Home > Science > Honour's Knight > Page 29
Honour's Knight Page 29

by Rachel Bach


  For the first time since I’d seen him talking to the baron, Rupert’s mask slipped. He lurched forward, eyes flashing with anger. “I’m trying to give you a chance to make your own decisions about your future,” he said. “You think I’m not aware of what’s at stake? That virus could be the end of the war I’ve fought my entire life. I should be dragging you back to Caldswell by your hair, but I won’t. I can’t. Because I love you, and I refuse to fight you anymore.”

  “You love me?” I shrieked. “You loved me when you shot me in the head! You loved me when you drove me off a cliff! If there’s anything I’ve learned about your love, Charkov, it’s that it only matters when it’s convenient for you.”

  “And that’s why I’m trying to make it right!” Rupert shouted, slamming his hands down on the bench so hard the steel frame bent.

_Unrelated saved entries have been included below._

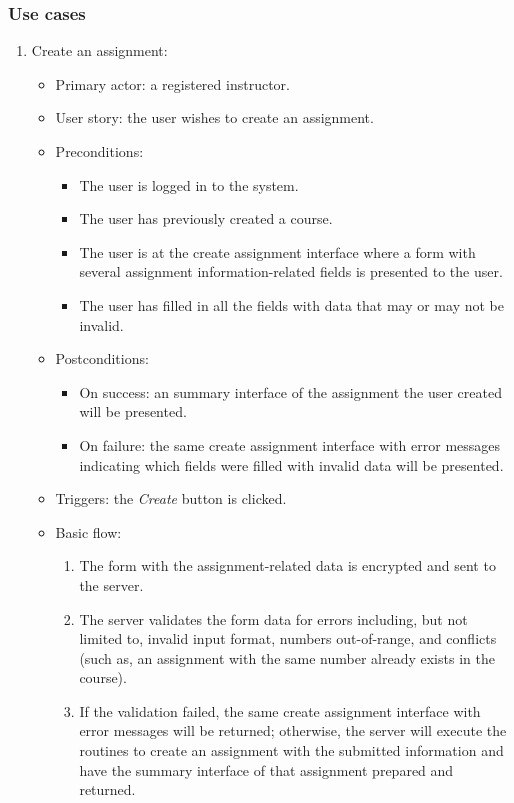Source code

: \subsubsection{Use cases}
\begin{enumerate}
\item Create an assignment:
\begin{itemize}
    \item Primary actor: a registered instructor.
    \item User story: the user wishes to create an assignment.
    \item Preconditions:
        \begin{itemize}
            \item The user is logged in to the system.
            \item The user has previously created a course.
            \item The user is at the create assignment interface where a form
                with several assignment information-related fields is
                presented to the user.
            \item The user has filled in all the fields with data that may
                or may not be invalid.
        \end{itemize}
    \item Postconditions:
        \begin{itemize}
            \item On success: an summary interface of the assignment the user
                created will be presented.
            \item On failure: the same create assignment interface with error
                messages indicating which fields were filled with invalid data
                will be presented.
        \end{itemize}
    \item Triggers: the \emph{Create} button is clicked.
    \item Basic flow:
        \begin{enumerate}
            \item The form with the assignment-related data is encrypted and
                sent to the server.
            \item The server validates the form data for errors  including,
                but not limited to, invalid input format, numbers out-of-range,
                and conflicts (such as, an assignment with the same
                number already exists in the course).
            \item If the validation failed, the same create assignment interface
                with error messages will be returned; otherwise, the server will
                execute the routines to create an assignment with the submitted
                information and have the summary interface of that assignment
                prepared and returned.
        \end{enumerate}
\end{itemize}


\end{enumerate}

  The sound made us both jump. Rupert snatched his hands back at once, then rubbed them over his face. “I’m not lying to you, Devi,” he said, his voice softer but not yet calm. “I know I’ve hurt you too much to ever make you believe that, but it’s the truth.” He blew out a long breath. “Can I tell you a story?”

  I almost told him no, but that was just my anger talking. I was actually curious to hear what kind of story Rupert thought could make me trust him ever again. I rested the heavy gun on my lap and motioned for him to go ahead, but Rupert didn’t start at once.

  He’d been the one offering to talk, but now that he was on the spot, Rupert seemed hesitant. That was unusual. He was usually the decisive one, the man with the plan. Now, though, Rupert looked almost afraid, and I slowly realized that whatever story he was trying to tell me wasn’t one he told often, or liked to tell at all.

  “I’ve been an Eye for a long time,” he said at last. “It was the only thing I ever wanted to be.”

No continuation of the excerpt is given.